◆ What is being asked: Your reply should restate the lines from the top of the entries through the line containing "(-0.980000,-0.500000,0.270000) -- (-0.877813,-0.500000,0.341719)" word for word, with no pictures.

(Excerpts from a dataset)
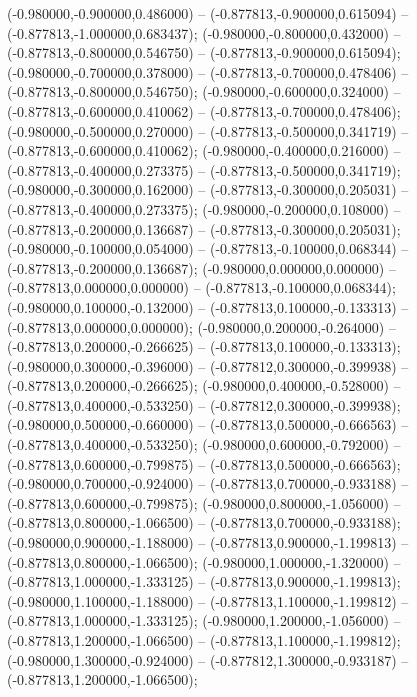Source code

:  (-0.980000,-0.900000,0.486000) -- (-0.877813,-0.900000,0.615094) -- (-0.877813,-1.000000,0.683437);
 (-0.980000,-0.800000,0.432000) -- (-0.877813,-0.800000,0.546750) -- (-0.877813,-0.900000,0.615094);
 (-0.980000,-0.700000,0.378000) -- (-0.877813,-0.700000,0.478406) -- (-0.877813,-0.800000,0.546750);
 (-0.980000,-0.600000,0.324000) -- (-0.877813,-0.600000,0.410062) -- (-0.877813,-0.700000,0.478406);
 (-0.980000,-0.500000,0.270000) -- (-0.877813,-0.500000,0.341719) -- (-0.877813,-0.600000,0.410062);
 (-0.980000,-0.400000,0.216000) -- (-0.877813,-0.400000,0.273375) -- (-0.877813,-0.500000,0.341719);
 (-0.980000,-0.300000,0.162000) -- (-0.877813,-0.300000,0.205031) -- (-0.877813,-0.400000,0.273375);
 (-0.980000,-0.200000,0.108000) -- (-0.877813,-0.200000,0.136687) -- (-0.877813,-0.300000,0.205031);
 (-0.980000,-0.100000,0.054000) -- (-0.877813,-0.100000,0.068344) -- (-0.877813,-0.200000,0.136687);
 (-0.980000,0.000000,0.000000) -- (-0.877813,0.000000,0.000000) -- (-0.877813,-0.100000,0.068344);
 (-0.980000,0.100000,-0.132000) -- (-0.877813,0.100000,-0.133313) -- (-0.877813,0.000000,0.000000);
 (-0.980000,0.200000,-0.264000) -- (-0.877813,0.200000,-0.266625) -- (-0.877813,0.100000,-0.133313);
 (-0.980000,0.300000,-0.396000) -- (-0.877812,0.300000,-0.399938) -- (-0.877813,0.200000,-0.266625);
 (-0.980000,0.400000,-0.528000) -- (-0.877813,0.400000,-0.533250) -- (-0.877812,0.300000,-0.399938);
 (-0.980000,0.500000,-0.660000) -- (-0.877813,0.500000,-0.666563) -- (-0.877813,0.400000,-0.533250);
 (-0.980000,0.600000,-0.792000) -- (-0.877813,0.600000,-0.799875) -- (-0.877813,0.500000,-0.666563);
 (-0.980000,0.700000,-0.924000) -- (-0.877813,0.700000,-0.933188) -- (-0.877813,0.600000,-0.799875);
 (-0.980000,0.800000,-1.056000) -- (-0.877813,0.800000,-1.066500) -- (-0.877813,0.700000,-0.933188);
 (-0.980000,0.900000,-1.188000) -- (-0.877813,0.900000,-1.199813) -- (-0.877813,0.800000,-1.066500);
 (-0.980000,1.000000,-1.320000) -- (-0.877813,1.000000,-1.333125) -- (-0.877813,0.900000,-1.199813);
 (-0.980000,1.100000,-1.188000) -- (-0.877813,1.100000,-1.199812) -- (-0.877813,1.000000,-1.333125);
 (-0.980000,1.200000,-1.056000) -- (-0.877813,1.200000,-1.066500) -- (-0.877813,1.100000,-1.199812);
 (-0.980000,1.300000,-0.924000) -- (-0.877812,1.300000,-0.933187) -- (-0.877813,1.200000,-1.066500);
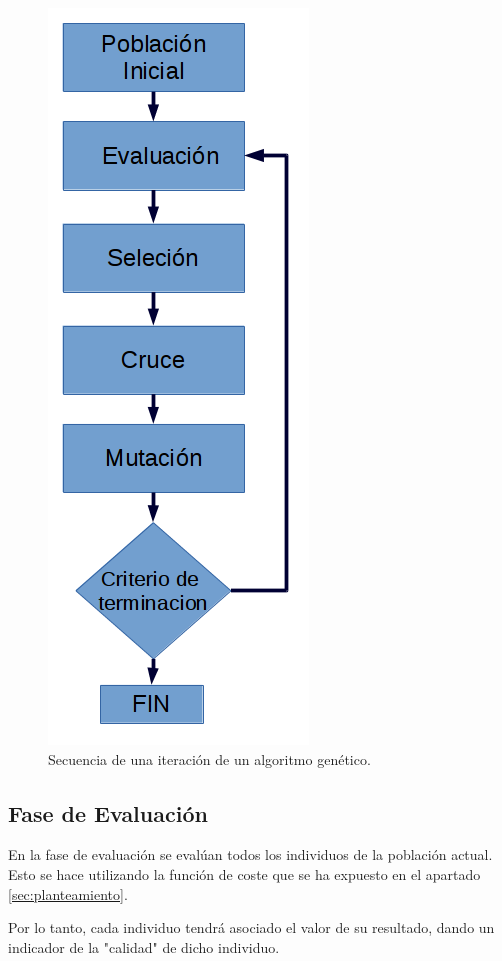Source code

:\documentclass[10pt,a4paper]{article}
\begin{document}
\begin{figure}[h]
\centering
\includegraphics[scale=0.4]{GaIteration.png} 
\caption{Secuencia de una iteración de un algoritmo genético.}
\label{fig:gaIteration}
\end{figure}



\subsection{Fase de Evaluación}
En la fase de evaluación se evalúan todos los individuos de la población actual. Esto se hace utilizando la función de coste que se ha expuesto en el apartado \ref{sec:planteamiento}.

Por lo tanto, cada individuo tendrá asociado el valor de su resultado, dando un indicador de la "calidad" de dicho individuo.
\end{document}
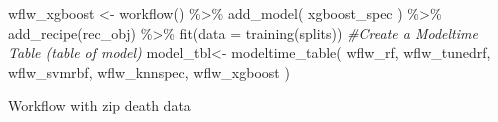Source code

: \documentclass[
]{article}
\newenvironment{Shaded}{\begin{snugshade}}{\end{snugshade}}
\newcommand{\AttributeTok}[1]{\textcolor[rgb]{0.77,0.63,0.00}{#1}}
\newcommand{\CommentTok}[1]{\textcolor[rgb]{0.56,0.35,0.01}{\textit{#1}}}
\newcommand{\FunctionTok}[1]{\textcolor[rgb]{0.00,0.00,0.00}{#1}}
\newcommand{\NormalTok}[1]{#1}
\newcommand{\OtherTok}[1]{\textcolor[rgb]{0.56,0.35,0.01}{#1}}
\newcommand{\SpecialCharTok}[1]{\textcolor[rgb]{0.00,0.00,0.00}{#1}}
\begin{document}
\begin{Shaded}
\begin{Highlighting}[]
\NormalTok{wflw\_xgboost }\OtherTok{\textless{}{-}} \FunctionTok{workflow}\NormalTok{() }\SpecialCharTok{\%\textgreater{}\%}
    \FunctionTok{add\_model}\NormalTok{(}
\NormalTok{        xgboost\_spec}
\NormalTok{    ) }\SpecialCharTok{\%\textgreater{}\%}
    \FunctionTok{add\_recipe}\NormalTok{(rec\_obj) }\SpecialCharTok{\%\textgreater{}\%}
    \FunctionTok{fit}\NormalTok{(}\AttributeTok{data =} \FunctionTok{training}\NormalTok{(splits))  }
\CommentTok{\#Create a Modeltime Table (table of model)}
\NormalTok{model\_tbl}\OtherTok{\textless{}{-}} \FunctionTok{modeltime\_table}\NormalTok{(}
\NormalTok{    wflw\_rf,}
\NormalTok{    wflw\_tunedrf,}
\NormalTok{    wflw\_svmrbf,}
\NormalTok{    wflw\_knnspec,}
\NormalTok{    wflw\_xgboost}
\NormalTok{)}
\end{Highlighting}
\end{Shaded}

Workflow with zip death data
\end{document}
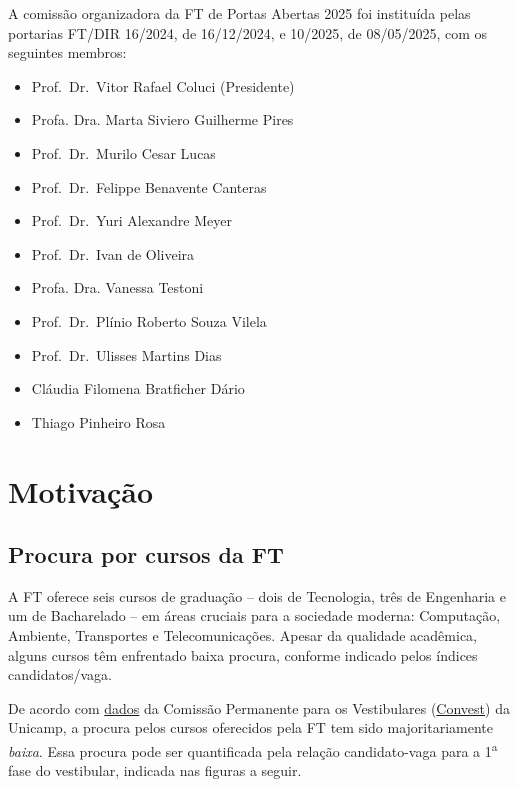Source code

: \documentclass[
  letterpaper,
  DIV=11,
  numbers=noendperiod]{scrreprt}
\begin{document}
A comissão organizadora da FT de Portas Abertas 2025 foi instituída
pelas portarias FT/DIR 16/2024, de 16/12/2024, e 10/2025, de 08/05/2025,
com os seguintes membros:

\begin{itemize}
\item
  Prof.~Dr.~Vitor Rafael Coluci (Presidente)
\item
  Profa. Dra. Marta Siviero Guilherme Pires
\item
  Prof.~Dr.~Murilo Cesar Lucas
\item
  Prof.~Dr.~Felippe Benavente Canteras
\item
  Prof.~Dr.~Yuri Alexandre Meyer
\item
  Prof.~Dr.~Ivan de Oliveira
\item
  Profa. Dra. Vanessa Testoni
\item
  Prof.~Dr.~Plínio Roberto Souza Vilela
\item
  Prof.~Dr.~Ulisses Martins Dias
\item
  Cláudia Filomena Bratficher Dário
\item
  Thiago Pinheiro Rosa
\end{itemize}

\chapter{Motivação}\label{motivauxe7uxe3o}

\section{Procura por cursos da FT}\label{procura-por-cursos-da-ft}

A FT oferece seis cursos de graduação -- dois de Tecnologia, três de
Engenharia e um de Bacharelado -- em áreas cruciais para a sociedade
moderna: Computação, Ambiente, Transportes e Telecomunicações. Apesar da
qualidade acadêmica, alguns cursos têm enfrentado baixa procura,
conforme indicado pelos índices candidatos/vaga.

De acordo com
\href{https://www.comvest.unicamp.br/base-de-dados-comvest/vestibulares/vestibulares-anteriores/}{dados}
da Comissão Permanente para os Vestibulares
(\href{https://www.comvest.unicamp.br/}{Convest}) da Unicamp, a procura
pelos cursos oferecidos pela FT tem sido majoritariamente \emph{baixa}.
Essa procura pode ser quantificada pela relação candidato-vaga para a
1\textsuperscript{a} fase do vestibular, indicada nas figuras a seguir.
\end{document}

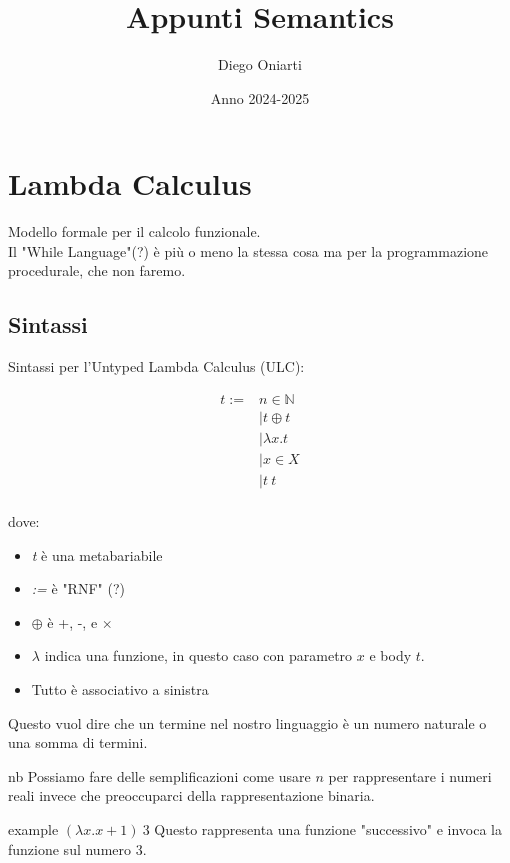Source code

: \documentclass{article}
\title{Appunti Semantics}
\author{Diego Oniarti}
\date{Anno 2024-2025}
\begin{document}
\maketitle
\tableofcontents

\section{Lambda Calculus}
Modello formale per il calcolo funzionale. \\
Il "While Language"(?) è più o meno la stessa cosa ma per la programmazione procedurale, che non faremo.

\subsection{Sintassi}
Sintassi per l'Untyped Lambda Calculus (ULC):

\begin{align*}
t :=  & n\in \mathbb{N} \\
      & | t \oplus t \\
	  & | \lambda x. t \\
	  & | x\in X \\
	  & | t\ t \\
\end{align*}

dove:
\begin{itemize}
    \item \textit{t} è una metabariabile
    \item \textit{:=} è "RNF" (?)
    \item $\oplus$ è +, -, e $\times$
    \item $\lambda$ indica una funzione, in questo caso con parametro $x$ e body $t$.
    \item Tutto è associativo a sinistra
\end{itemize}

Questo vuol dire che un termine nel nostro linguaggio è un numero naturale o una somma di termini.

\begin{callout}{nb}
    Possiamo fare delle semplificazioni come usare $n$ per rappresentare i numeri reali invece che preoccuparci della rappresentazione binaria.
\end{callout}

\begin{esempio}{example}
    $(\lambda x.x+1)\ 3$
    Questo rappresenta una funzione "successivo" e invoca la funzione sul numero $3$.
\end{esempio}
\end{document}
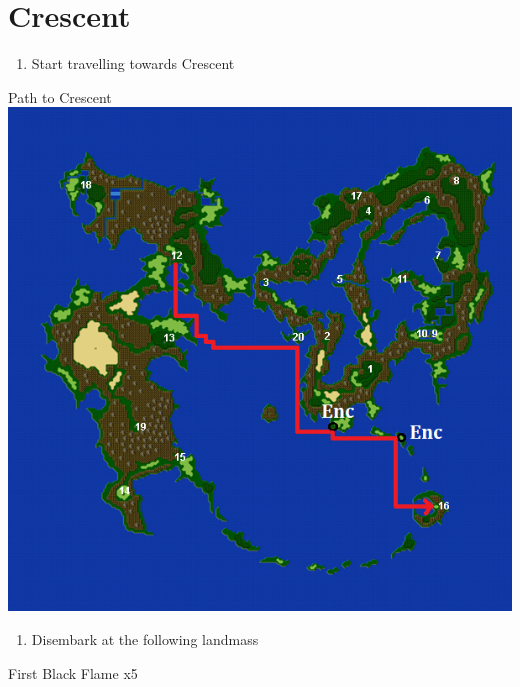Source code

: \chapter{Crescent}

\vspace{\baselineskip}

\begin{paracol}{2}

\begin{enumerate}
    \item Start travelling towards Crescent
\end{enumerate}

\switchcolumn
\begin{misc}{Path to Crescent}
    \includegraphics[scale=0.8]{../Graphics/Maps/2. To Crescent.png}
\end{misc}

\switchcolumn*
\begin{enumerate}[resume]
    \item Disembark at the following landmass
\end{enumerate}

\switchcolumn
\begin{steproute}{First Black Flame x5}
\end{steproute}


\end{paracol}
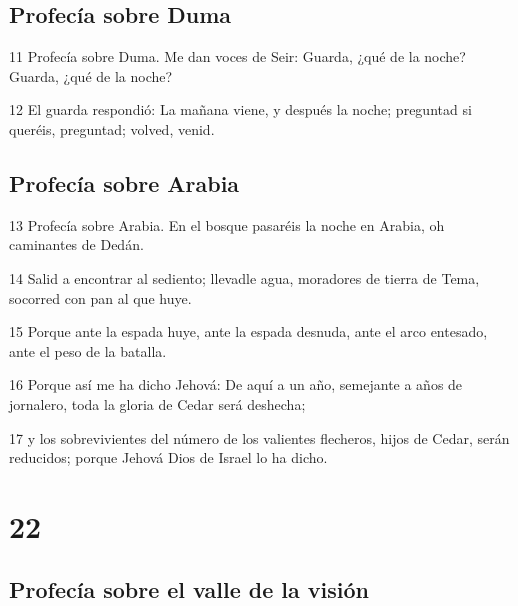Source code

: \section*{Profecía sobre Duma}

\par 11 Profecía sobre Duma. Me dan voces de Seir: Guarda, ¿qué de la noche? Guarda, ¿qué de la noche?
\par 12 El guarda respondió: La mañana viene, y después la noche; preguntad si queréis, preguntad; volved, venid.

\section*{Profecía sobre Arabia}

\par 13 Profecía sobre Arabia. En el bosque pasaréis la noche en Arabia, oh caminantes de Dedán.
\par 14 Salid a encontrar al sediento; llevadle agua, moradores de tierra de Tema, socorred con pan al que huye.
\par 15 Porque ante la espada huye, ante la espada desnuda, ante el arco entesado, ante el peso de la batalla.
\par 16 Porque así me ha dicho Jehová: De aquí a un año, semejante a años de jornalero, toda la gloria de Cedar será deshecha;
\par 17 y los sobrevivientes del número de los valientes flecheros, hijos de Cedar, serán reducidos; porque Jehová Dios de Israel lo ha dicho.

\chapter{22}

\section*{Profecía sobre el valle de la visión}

◆ Solution to this exercise:
Source code

:  (-0.980000,-0.900000,0.486000) -- (-0.877813,-0.900000,0.615094) -- (-0.877813,-1.000000,0.683437);
 (-0.980000,-0.800000,0.432000) -- (-0.877813,-0.800000,0.546750) -- (-0.877813,-0.900000,0.615094);
 (-0.980000,-0.700000,0.378000) -- (-0.877813,-0.700000,0.478406) -- (-0.877813,-0.800000,0.546750);
 (-0.980000,-0.600000,0.324000) -- (-0.877813,-0.600000,0.410062) -- (-0.877813,-0.700000,0.478406);
 (-0.980000,-0.500000,0.270000) -- (-0.877813,-0.500000,0.341719) -- (-0.877813,-0.600000,0.410062);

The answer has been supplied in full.